Suppressing the macOS Software Update Alert Icon

UPDATE: Shortly after writing this post, I learned that another Mac admin had already figured this out over in the MacAdmins Slack.

With the release of macOS Mojave back in 2018, Apple separated system software updates from the Mac App Store Updates tab. As a result, the App Store System Preferences pane was changed to Software Update.

macOS 10.13.x
macOS 10.14.x

Additionally, as shown in the above image, Apple also introduced a new red alert icon when system software updates are available. Not only is this alert displayed on the Software Update preference pane, it also is displayed on the System Preferences app itself.

Unless you’ve already upgraded to the latest macOS version or have automatic software update checks disabled, this means that whenever a major system software update is available you and your users will see this red icon on the System Preferences app. If you work in education, or stay back a major OS version until a .4, .5, or .6 release is made available, this is likely to cause confusion and create an influx of support tickets from your users.

If you happen to use something like reposado to mirror Apple’s software update servers, you have the ability to point your Macs to it (see the CatalogURL preference in the com.apple.SoftwareUpdate domain, or my post on how to run reposado in Docker) and avoid this issue entirely.

For those not mirroring Apple’s software update servers however, while this alert could be treated as a teachable moment for your users I would argue that most probably don’t want this notification interrupting their users workflow, and instead want to disable it entirely.

The good news is you can disable this System Preferences alert icon with a configuration profile! While this isn’t documented by Apple, see past the jump for more info.

When Apple had software updates combined with the Mac App Store in 10.13.x, you could use Apple’s supported com.apple.appstore payload to manage the DisableSoftwareUpdateNotifications preference via profile to prevent software update notifications from appearing.
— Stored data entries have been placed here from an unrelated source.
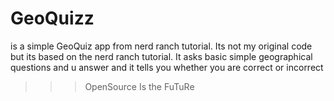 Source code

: # GeoQuizz
is a simple GeoQuiz app from nerd ranch tutorial. Its not my original code but its based on the nerd ranch tutorial.
It asks basic simple geographical questions and u answer and it tells you whether you are correct or incorrect

>>>OpenSource Is the FuTuRe
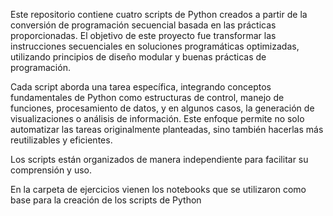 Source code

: Este repositorio contiene cuatro scripts de Python creados a partir de la conversión de programación secuencial basada en las prácticas proporcionadas. El objetivo de este proyecto fue transformar las instrucciones secuenciales en soluciones programáticas optimizadas, utilizando principios de diseño modular y buenas prácticas de programación.

Cada script aborda una tarea específica, integrando conceptos fundamentales de Python como estructuras de control, manejo de funciones, procesamiento de datos, y en algunos casos, la generación de visualizaciones o análisis de información. Este enfoque permite no solo automatizar las tareas originalmente planteadas, sino también hacerlas más reutilizables y eficientes.

Los scripts están organizados de manera independiente para facilitar su comprensión y uso.

En la carpeta de ejercicios vienen los notebooks que se utilizaron como base para la creación de los scripts de Python
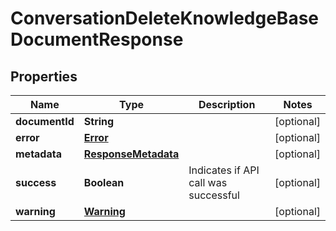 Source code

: 
# ConversationDeleteKnowledgeBaseDocumentResponse

## Properties
Name | Type | Description | Notes
------------ | ------------- | ------------- | -------------
**documentId** | **String** |  |  [optional]
**error** | [**Error**](Error.md) |  |  [optional]
**metadata** | [**ResponseMetadata**](ResponseMetadata.md) |  |  [optional]
**success** | **Boolean** | Indicates if API call was successful |  [optional]
**warning** | [**Warning**](Warning.md) |  |  [optional]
As it turns out, in 10.14.x Apple added a new preference key – AttentionPrefBundleIDs – which is what determines if a red notification icon is displayed, as well as the number of associated alerts. This key appears to only live in the user-level ~/Library/Preferences/com.apple.systempreferences.plist file. If you are running Mojave or later and have an update icon currently visible, you can see this by running the command below:

defaults read com.apple.systempreferences AttentionPrefBundleIDs

AttentionPrefBundleIDs is a dictionary which contains keys named after the bundle ID of the corresponding system preference pane which has an alert notification. Each of these corresponding keys has an integer value which are added together to produce the number displayed in the alert icon.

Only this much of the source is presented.